__WHAT YOU WILL DO__
Report how many lines in the entries below have the word "Salvar" in them, and give no other words.

++++++++

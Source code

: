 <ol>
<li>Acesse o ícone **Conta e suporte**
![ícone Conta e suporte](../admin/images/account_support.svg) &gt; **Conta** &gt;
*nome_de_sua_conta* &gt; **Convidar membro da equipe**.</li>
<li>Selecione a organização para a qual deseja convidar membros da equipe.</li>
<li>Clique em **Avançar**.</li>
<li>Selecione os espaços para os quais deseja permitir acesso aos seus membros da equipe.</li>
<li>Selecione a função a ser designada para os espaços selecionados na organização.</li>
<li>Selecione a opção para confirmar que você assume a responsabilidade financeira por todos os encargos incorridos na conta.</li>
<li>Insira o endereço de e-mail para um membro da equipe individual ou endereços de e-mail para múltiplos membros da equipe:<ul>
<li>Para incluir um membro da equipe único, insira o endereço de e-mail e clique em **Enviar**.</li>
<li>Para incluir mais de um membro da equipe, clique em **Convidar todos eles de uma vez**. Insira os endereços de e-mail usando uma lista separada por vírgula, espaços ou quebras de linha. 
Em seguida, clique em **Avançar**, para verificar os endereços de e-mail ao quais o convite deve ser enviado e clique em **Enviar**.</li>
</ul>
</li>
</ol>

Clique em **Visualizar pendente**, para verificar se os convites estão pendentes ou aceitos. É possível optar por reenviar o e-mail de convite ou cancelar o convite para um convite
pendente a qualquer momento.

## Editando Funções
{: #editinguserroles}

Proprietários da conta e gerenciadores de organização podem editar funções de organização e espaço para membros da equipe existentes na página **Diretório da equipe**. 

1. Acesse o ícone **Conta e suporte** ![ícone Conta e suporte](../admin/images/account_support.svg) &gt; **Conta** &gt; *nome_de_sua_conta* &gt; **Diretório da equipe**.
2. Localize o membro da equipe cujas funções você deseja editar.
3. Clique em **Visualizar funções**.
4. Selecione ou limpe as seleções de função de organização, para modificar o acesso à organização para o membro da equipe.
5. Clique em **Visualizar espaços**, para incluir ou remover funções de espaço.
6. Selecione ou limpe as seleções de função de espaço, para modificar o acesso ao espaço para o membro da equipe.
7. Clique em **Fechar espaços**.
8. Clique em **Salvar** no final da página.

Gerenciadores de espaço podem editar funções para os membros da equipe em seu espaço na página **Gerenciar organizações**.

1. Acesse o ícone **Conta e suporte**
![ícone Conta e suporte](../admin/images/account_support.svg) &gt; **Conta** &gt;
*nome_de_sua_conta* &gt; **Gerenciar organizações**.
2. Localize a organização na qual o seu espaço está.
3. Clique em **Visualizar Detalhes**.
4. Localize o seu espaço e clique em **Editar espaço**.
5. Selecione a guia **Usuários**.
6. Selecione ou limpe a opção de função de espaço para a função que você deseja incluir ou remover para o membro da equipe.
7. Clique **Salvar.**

++++++++

__RESULT OF THIS TASK__
2